Patent applications are typically written as broadly as possible and for this reason are met with resistance in the Patent Office. The Patent Office will often allow the narrow claims of an application while rejecting the broader claims. When an applicant has a particular product with immediate commercial potential, it may be wise to let go of the broad claims during prosecution to obtain a patent on the narrow claims covering the specific product. The broader claims can be filed in a separate continuation application, with the commercial product being protected in the meantime. An early patent issuance advances and maximizes the enforceable term of the granted patent and enables earlier enforcement of patent claims against infringers and leads to the marking of commercial embodiments with a patent number to deter potential infringers.

Separating the claims between the parent and the child application will also prevent the payment of extra claim fees for claims in the parent application that may be dropped during patent prosecution.

3) Preserving Protection of Equivalents

When claims are rejected during patent prosecution, amendments are often made to the claims in order to add additional patentable features. These added claim features may not be granted any equivalence under the Doctrine of Equivalents.

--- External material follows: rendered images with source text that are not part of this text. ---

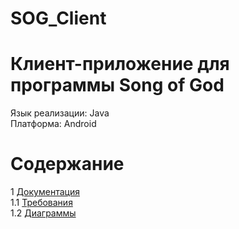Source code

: # SOG_Client
# Клиент-приложение для программы Song of God
Язык реализации: Java  
Платформа: Android

# Содержание 
1 [Документация](Documents)  
1.1 [Требования](Documents/Requirements.md)  
1.2 [Диаграммы](Documents/Diagrams/Diagrams.md)
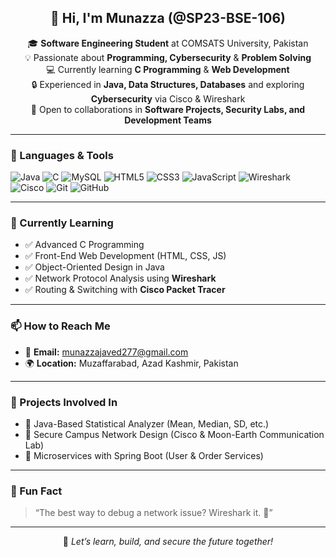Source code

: <h2 align="center">👋 Hi, I'm Munazza (@SP23-BSE-106)</h2>

<p align="center">
  🎓 <strong>Software Engineering Student</strong> at COMSATS University, Pakistan <br>
  💡 Passionate about <strong>Programming, Cybersecurity</strong> & <strong>Problem Solving</strong> <br>
  💻 Currently learning <strong>C Programming</strong> & <strong>Web Development</strong> <br>
  🔒 Experienced in <strong>Java, Data Structures, Databases</strong> and exploring <strong>Cybersecurity</strong> via Cisco & Wireshark <br>
  🤝 Open to collaborations in <strong>Software Projects, Security Labs, and Development Teams</strong>
</p>

---

### 🔧 Languages & Tools
![Java](https://img.shields.io/badge/Java-ED8B00?style=flat&logo=java&logoColor=white)
![C](https://img.shields.io/badge/C-00599C?style=flat&logo=c&logoColor=white)
![MySQL](https://img.shields.io/badge/MySQL-4479A1?style=flat&logo=mysql&logoColor=white)
![HTML5](https://img.shields.io/badge/HTML5-E34F26?style=flat&logo=html5&logoColor=white)
![CSS3](https://img.shields.io/badge/CSS3-1572B6?style=flat&logo=css3&logoColor=white)
![JavaScript](https://img.shields.io/badge/JavaScript-F7DF1E?style=flat&logo=javascript&logoColor=000)
![Wireshark](https://img.shields.io/badge/Wireshark-1679A7?style=flat&logo=wireshark&logoColor=white)
![Cisco](https://img.shields.io/badge/Cisco-1BA0D7?style=flat&logo=cisco&logoColor=white)
![Git](https://img.shields.io/badge/Git-F05032?style=flat&logo=git&logoColor=white)
![GitHub](https://img.shields.io/badge/GitHub-181717?style=flat&logo=github&logoColor=white)

---

### 🌱 Currently Learning
- ✅ Advanced C Programming
- ✅ Front-End Web Development (HTML, CSS, JS)
- ✅ Object-Oriented Design in Java
- ✅ Network Protocol Analysis using **Wireshark**
- ✅ Routing & Switching with **Cisco Packet Tracer**

---

### 📫 How to Reach Me
- 📧 **Email:** [munazzajaved277@gmail.com](mailto:munazzajaved277@gmail.com)
- 🌍 **Location:** Muzaffarabad, Azad Kashmir, Pakistan

---

### 🚀 Projects Involved In
- 🔹 Java-Based Statistical Analyzer (Mean, Median, SD, etc.)
- 🔹 Secure Campus Network Design (Cisco & Moon-Earth Communication Lab)
- 🔹 Microservices with Spring Boot (User & Order Services)

---

### 💬 Fun Fact  
> “The best way to debug a network issue? Wireshark it. 🐬”

---

<p align="center">
  🔗 <em>Let’s learn, build, and secure the future together!</em>
</p>


<!---
SP23-BSE-106/SP23-BSE-106 is a ✨ special ✨ repository because its `README.md` (this file) appears on your GitHub profile.
You can click the Preview link to take a look at your changes.
--->
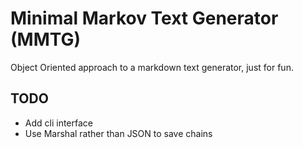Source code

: # Minimal Markov Text Generator (MMTG)

Object Oriented approach to a markdown text generator, just for fun.


## TODO

* Add cli interface
* Use Marshal rather than JSON to save chains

The Doctrine of Equivalents is used by a patentee to argue that a product is infringing on the invention of the patentee, when the accused product does not perfectly read on to any claims of the infringing patent, and there is insubstantial difference between the accused product and the infringed invention.

On the other hand, by using continuation applications, narrowly crafted claims may be presented in the parent application since they have a higher likelihood of quick issuance with minimal or no amendments. The broader claims that cover the invention may require extensive amendments or arguments, and hence may be saved for prosecution in a separate continuing application. This helps in preserving the doctrine of equivalents to protect the invention from competitors who adopt an identical essence of the invention.

4) Protecting Against Competitor Design-Arounds

A competitor will often attempt to change minor designs in a product based on the patentee's invention in order to fall outside of the claims of the patent. This is usually done to reduce a threat of potential patent infringement. 

When a continuation application is kept pending through the life of a family of patents, new claims may be drafted in the continuation application that seek to cover the newly designed competitor features. However, this can only be done if the material covered by new or altered claims in the continuation application was already disclosed in the original patent application.

5) You want to claim minor variations

Maintaining the pendency of the subject matter disclosed in the patent application allows the patent owner to craft new claims for the same disclosure at a later date. This may be done for various reasons such as separating claims by market so that one set of claims may be licensed only into one market and another set of claims may be licensed only into another market; or separating claims into standards essential and not standard essential, or into functional claims and ornamental claims; and so on.

6) Broadening patent protection

Continuation applications allow the inventor greater flexibility in claiming the invention. In a continuing patent application, the focus of the claims can be altered or shifted regardless of whether the claims include the primary invention described in the patent application.  A continuation application does not need to disclose a new or an original invention. It can merely contain different claims for an invention which was already disclosed in the parent application.

What are the cons of filing a continuation application?

1) Increased cost

The cost of pursuing multiple continuing patent applications can be very high. Continuation applications also lead to increased USPTO fees as each application and patent in the family requires separate filing, issuance, and maintenance fees in addition to patent agent or attorney fees. Such costs may be restricting for new commercial ventures, small companies, and independent inventors.

2) Increased time

A utility patent application in the United States may take at least 2 years to be granted. When multiple continuation applications are filed, the time taken for the prosecution and granting of those applications may require several years.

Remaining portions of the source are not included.